- ACTIVITY -
Copy the records exactly. Include every line.

- RECORDS SHOWN -
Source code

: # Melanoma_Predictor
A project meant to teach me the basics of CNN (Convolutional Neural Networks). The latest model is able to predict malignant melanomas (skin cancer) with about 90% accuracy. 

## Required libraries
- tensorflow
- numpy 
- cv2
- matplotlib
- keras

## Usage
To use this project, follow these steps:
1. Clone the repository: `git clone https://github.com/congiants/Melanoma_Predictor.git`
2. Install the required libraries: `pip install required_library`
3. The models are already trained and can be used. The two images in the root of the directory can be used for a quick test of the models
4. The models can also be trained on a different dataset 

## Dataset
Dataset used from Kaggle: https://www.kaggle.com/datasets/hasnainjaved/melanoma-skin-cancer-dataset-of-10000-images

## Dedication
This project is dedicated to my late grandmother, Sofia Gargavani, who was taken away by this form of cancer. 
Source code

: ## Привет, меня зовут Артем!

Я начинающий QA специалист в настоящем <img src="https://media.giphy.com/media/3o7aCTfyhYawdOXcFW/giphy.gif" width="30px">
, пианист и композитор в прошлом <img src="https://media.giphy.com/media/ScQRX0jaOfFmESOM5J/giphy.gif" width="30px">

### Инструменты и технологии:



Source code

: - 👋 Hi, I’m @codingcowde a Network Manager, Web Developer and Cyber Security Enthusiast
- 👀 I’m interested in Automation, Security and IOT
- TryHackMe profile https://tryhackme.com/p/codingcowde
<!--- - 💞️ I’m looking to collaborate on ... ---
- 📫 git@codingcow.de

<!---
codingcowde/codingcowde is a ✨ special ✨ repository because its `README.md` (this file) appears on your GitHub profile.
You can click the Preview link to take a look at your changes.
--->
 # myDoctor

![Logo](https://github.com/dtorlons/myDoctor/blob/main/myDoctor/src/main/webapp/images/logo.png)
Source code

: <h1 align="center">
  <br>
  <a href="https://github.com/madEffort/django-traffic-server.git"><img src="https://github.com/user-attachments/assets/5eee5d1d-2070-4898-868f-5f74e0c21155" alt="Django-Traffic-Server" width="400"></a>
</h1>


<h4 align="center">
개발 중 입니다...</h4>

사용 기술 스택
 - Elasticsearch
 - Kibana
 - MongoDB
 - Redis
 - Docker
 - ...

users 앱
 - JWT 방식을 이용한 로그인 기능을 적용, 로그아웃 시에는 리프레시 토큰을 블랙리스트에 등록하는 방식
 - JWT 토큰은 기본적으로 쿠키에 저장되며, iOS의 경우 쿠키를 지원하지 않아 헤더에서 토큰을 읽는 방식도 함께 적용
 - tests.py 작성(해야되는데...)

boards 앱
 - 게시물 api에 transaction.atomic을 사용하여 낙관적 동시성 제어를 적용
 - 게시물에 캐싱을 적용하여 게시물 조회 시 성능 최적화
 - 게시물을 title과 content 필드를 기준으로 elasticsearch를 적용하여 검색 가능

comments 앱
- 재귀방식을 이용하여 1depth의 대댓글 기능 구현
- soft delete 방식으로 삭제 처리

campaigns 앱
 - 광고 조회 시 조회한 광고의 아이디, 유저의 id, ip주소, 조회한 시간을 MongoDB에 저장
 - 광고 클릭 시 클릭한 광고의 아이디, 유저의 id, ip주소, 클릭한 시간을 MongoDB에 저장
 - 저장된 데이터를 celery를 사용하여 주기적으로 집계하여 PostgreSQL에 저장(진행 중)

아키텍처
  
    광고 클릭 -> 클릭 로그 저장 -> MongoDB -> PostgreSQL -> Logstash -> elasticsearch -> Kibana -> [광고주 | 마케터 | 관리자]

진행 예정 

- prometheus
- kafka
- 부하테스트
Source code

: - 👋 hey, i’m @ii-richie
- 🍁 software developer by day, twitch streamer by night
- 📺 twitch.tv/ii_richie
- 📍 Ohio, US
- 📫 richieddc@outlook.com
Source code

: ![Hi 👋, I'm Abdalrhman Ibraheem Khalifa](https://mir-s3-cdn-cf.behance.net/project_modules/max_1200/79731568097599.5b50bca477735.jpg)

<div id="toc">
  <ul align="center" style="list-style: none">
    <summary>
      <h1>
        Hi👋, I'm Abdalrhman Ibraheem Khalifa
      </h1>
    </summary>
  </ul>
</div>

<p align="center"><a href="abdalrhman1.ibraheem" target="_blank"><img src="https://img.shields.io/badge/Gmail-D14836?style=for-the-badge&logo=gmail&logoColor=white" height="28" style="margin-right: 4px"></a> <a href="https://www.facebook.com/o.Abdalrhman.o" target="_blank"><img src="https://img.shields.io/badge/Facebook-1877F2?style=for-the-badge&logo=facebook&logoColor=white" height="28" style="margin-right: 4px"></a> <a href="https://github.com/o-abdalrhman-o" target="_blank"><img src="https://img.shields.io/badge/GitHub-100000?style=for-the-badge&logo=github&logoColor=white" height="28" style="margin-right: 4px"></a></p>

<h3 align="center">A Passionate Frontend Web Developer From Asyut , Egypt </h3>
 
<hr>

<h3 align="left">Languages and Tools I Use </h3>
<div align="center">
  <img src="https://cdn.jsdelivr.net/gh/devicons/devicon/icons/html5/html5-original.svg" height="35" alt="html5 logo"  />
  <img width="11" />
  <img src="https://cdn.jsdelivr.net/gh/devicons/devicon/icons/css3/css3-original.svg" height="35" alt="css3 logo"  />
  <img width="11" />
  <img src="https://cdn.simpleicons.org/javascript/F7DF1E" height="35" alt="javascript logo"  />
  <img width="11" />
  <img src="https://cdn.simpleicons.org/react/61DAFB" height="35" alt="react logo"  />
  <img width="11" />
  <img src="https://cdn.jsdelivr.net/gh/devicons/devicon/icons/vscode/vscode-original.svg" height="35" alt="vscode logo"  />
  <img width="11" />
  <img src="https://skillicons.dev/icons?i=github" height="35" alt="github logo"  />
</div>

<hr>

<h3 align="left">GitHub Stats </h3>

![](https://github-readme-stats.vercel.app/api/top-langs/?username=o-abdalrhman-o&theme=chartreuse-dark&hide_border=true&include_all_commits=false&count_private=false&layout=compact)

- OUTPUT OF THE EXERCISE -
Source code

: # Melanoma_Predictor
A project meant to teach me the basics of CNN (Convolutional Neural Networks). The latest model is able to predict malignant melanomas (skin cancer) with about 90% accuracy. 

## Required libraries
- tensorflow
- numpy 
- cv2
- matplotlib
- keras

## Usage
To use this project, follow these steps:
1. Clone the repository: `git clone https://github.com/congiants/Melanoma_Predictor.git`
2. Install the required libraries: `pip install required_library`
3. The models are already trained and can be used. The two images in the root of the directory can be used for a quick test of the models
4. The models can also be trained on a different dataset 

## Dataset
Dataset used from Kaggle: https://www.kaggle.com/datasets/hasnainjaved/melanoma-skin-cancer-dataset-of-10000-images

## Dedication
This project is dedicated to my late grandmother, Sofia Gargavani, who was taken away by this form of cancer. 
Source code

: ## Привет, меня зовут Артем!

Я начинающий QA специалист в настоящем <img src="https://media.giphy.com/media/3o7aCTfyhYawdOXcFW/giphy.gif" width="30px">
, пианист и композитор в прошлом <img src="https://media.giphy.com/media/ScQRX0jaOfFmESOM5J/giphy.gif" width="30px">

### Инструменты и технологии:



Source code

: - 👋 Hi, I’m @codingcowde a Network Manager, Web Developer and Cyber Security Enthusiast
- 👀 I’m interested in Automation, Security and IOT
- TryHackMe profile https://tryhackme.com/p/codingcowde
<!--- - 💞️ I’m looking to collaborate on ... ---
- 📫 git@codingcow.de

<!---
codingcowde/codingcowde is a ✨ special ✨ repository because its `README.md` (this file) appears on your GitHub profile.
You can click the Preview link to take a look at your changes.
--->
 # myDoctor

![Logo](https://github.com/dtorlons/myDoctor/blob/main/myDoctor/src/main/webapp/images/logo.png)
Source code

: <h1 align="center">
  <br>
  <a href="https://github.com/madEffort/django-traffic-server.git"><img src="https://github.com/user-attachments/assets/5eee5d1d-2070-4898-868f-5f74e0c21155" alt="Django-Traffic-Server" width="400"></a>
</h1>


<h4 align="center">
개발 중 입니다...</h4>

사용 기술 스택
 - Elasticsearch
 - Kibana
 - MongoDB
 - Redis
 - Docker
 - ...

users 앱
 - JWT 방식을 이용한 로그인 기능을 적용, 로그아웃 시에는 리프레시 토큰을 블랙리스트에 등록하는 방식
 - JWT 토큰은 기본적으로 쿠키에 저장되며, iOS의 경우 쿠키를 지원하지 않아 헤더에서 토큰을 읽는 방식도 함께 적용
 - tests.py 작성(해야되는데...)

boards 앱
 - 게시물 api에 transaction.atomic을 사용하여 낙관적 동시성 제어를 적용
 - 게시물에 캐싱을 적용하여 게시물 조회 시 성능 최적화
 - 게시물을 title과 content 필드를 기준으로 elasticsearch를 적용하여 검색 가능

comments 앱
- 재귀방식을 이용하여 1depth의 대댓글 기능 구현
- soft delete 방식으로 삭제 처리

campaigns 앱
 - 광고 조회 시 조회한 광고의 아이디, 유저의 id, ip주소, 조회한 시간을 MongoDB에 저장
 - 광고 클릭 시 클릭한 광고의 아이디, 유저의 id, ip주소, 클릭한 시간을 MongoDB에 저장
 - 저장된 데이터를 celery를 사용하여 주기적으로 집계하여 PostgreSQL에 저장(진행 중)

아키텍처
  
    광고 클릭 -> 클릭 로그 저장 -> MongoDB -> PostgreSQL -> Logstash -> elasticsearch -> Kibana -> [광고주 | 마케터 | 관리자]

진행 예정 

- prometheus
- kafka
- 부하테스트
Source code

: - 👋 hey, i’m @ii-richie
- 🍁 software developer by day, twitch streamer by night
- 📺 twitch.tv/ii_richie
- 📍 Ohio, US
- 📫 richieddc@outlook.com
Source code

: ![Hi 👋, I'm Abdalrhman Ibraheem Khalifa](https://mir-s3-cdn-cf.behance.net/project_modules/max_1200/79731568097599.5b50bca477735.jpg)

<div id="toc">
  <ul align="center" style="list-style: none">
    <summary>
      <h1>
        Hi👋, I'm Abdalrhman Ibraheem Khalifa
      </h1>
    </summary>
  </ul>
</div>

<p align="center"><a href="abdalrhman1.ibraheem" target="_blank"><img src="https://img.shields.io/badge/Gmail-D14836?style=for-the-badge&logo=gmail&logoColor=white" height="28" style="margin-right: 4px"></a> <a href="https://www.facebook.com/o.Abdalrhman.o" target="_blank"><img src="https://img.shields.io/badge/Facebook-1877F2?style=for-the-badge&logo=facebook&logoColor=white" height="28" style="margin-right: 4px"></a> <a href="https://github.com/o-abdalrhman-o" target="_blank"><img src="https://img.shields.io/badge/GitHub-100000?style=for-the-badge&logo=github&logoColor=white" height="28" style="margin-right: 4px"></a></p>

<h3 align="center">A Passionate Frontend Web Developer From Asyut , Egypt </h3>
 
<hr>

<h3 align="left">Languages and Tools I Use </h3>
<div align="center">
  <img src="https://cdn.jsdelivr.net/gh/devicons/devicon/icons/html5/html5-original.svg" height="35" alt="html5 logo"  />
  <img width="11" />
  <img src="https://cdn.jsdelivr.net/gh/devicons/devicon/icons/css3/css3-original.svg" height="35" alt="css3 logo"  />
  <img width="11" />
  <img src="https://cdn.simpleicons.org/javascript/F7DF1E" height="35" alt="javascript logo"  />
  <img width="11" />
  <img src="https://cdn.simpleicons.org/react/61DAFB" height="35" alt="react logo"  />
  <img width="11" />
  <img src="https://cdn.jsdelivr.net/gh/devicons/devicon/icons/vscode/vscode-original.svg" height="35" alt="vscode logo"  />
  <img width="11" />
  <img src="https://skillicons.dev/icons?i=github" height="35" alt="github logo"  />
</div>

<hr>

<h3 align="left">GitHub Stats </h3>

![](https://github-readme-stats.vercel.app/api/top-langs/?username=o-abdalrhman-o&theme=chartreuse-dark&hide_border=true&include_all_commits=false&count_private=false&layout=compact)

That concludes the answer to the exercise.